───── DATA SHOWN
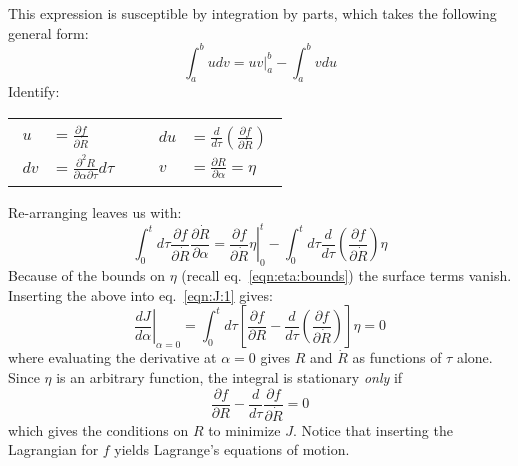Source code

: \documentclass[letter,11pt]{article}
\newcommand{\laeq}[1]{\label{eqn:#1}}
\newcommand{\refeq}[1]{eq.~\ref{eqn:#1}}
\begin{document}
This expression is susceptible by integration by parts, which takes the following general form:
\begin{equation*}
  \int_a^b u dv = {\left. uv \right|}_a^b - \int_a^b v du
\end{equation*}
Identify:
\begin{center}
  \vspace{-\baselineskip}
  \begin{tabular}{c c c}
    $\begin{aligned}
      u  &= \frac{\partial f}{\partial \dot{R}} \\
      dv &= \frac{\partial^2 R}{\partial \alpha \partial \tau} d\tau
    \end{aligned}$
& \hspace{3em} &
    $\begin{aligned}
      du &= \frac{d}{d\tau} \left( \frac{\partial f}{\partial \dot{R}} \right) \\
      v  &= \frac{\partial R}{\partial \alpha}=\eta 
    \end{aligned}$
  \end{tabular}
\end{center}
Re-arranging leaves us with:
\begin{equation*}
  \int_{0}^{t}d\tau\frac{\partial f}{\partial \dot{R}}\frac{\partial \dot{R}}{\partial \alpha} = {\left. \frac{\partial f}{\partial \dot{R}} \eta \right|}_0^t - \int_{0}^{t}d\tau \frac{d}{d\tau} \left( \frac{\partial f}{\partial \dot{R}} \right) \eta
\end{equation*}
Because of the bounds on $\eta$ (recall \refeq{eta:bounds}) the surface terms vanish. Inserting the above into \refeq{J:1} gives:
\begin{equation}\laeq{J:2}
  {\left. \frac{d J}{d \alpha} \right|}_{\alpha=0} = 
  \int_{0}^{t}d\tau \left[ \frac{\partial f}{\partial R} - \frac{d}{d\tau} \left( \frac{\partial f}{\partial \dot{R}} \right) \right] \eta = 0
\end{equation}
where evaluating the derivative at $\alpha=0$ gives $R$ and $\dot{R}$ as functions of $\tau$ alone. Since $\eta$ is an arbitrary function, the integral is stationary \emph{only} if
\begin{equation}\laeq{G2-11}
  \frac{\partial f}{\partial R} - \frac{d}{d\tau}\frac{\partial f}{\partial\dot{R}}  = 0
\end{equation}
which gives the conditions on $R$ to minimize $J$. Notice that inserting the Lagrangian for $f$ yields Lagrange's equations of motion.
\end{document}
──────────
_DESCRIPTION OF THE TASK:_ Write out all the records again, exactly, minus any pictures.

_WRITTEN REPLY:_
Source code

: \documentclass[letter,11pt]{article}
\newcommand{\laeq}[1]{\label{eqn:#1}}
\newcommand{\refeq}[1]{eq.~\ref{eqn:#1}}
\begin{document}
This expression is susceptible by integration by parts, which takes the following general form:
\begin{equation*}
  \int_a^b u dv = {\left. uv \right|}_a^b - \int_a^b v du
\end{equation*}
Identify:
\begin{center}
  \vspace{-\baselineskip}
  \begin{tabular}{c c c}
    $\begin{aligned}
      u  &= \frac{\partial f}{\partial \dot{R}} \\
      dv &= \frac{\partial^2 R}{\partial \alpha \partial \tau} d\tau
    \end{aligned}$
& \hspace{3em} &
    $\begin{aligned}
      du &= \frac{d}{d\tau} \left( \frac{\partial f}{\partial \dot{R}} \right) \\
      v  &= \frac{\partial R}{\partial \alpha}=\eta 
    \end{aligned}$
  \end{tabular}
\end{center}
Re-arranging leaves us with:
\begin{equation*}
  \int_{0}^{t}d\tau\frac{\partial f}{\partial \dot{R}}\frac{\partial \dot{R}}{\partial \alpha} = {\left. \frac{\partial f}{\partial \dot{R}} \eta \right|}_0^t - \int_{0}^{t}d\tau \frac{d}{d\tau} \left( \frac{\partial f}{\partial \dot{R}} \right) \eta
\end{equation*}
Because of the bounds on $\eta$ (recall \refeq{eta:bounds}) the surface terms vanish. Inserting the above into \refeq{J:1} gives:
\begin{equation}\laeq{J:2}
  {\left. \frac{d J}{d \alpha} \right|}_{\alpha=0} = 
  \int_{0}^{t}d\tau \left[ \frac{\partial f}{\partial R} - \frac{d}{d\tau} \left( \frac{\partial f}{\partial \dot{R}} \right) \right] \eta = 0
\end{equation}
where evaluating the derivative at $\alpha=0$ gives $R$ and $\dot{R}$ as functions of $\tau$ alone. Since $\eta$ is an arbitrary function, the integral is stationary \emph{only} if
\begin{equation}\laeq{G2-11}
  \frac{\partial f}{\partial R} - \frac{d}{d\tau}\frac{\partial f}{\partial\dot{R}}  = 0
\end{equation}
which gives the conditions on $R$ to minimize $J$. Notice that inserting the Lagrangian for $f$ yields Lagrange's equations of motion.
\end{document}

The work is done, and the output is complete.